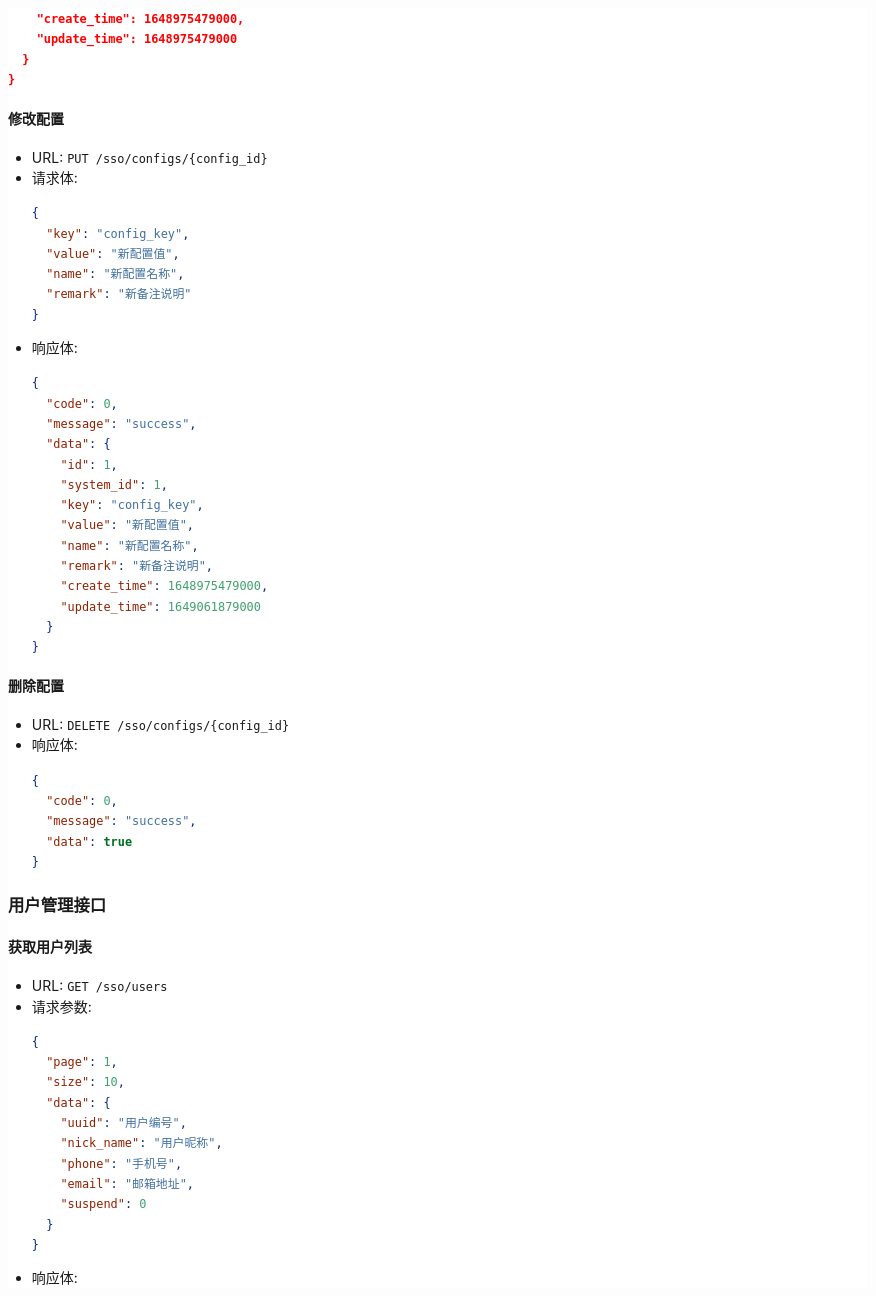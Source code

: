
   ```json
      "create_time": 1648975479000,
      "update_time": 1648975479000
    }
  }
  ```

#### 修改配置
- URL: `PUT /sso/configs/{config_id}`
- 请求体:
  ```json
  {
    "key": "config_key",
    "value": "新配置值",
    "name": "新配置名称",
    "remark": "新备注说明"
  }
  ```
- 响应体:
  ```json
  {
    "code": 0,
    "message": "success",
    "data": {
      "id": 1,
      "system_id": 1,
      "key": "config_key",
      "value": "新配置值",
      "name": "新配置名称",
      "remark": "新备注说明",
      "create_time": 1648975479000,
      "update_time": 1649061879000
    }
  }
  ```

#### 删除配置
- URL: `DELETE /sso/configs/{config_id}`
- 响应体:
  ```json
  {
    "code": 0,
    "message": "success",
    "data": true
  }
  ```

### 用户管理接口
#### 获取用户列表
- URL: `GET /sso/users`
- 请求参数:
  ```json
  {
    "page": 1,
    "size": 10,
    "data": {
      "uuid": "用户编号",
      "nick_name": "用户昵称",
      "phone": "手机号",
      "email": "邮箱地址",
      "suspend": 0
    }
  }
  ```
- 响应体:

**Assigned task**
What the answer needs is every line from the data above with "configs" in it.

**Response to this task**
- URL: `PUT /sso/configs/{config_id}`
- URL: `DELETE /sso/configs/{config_id}`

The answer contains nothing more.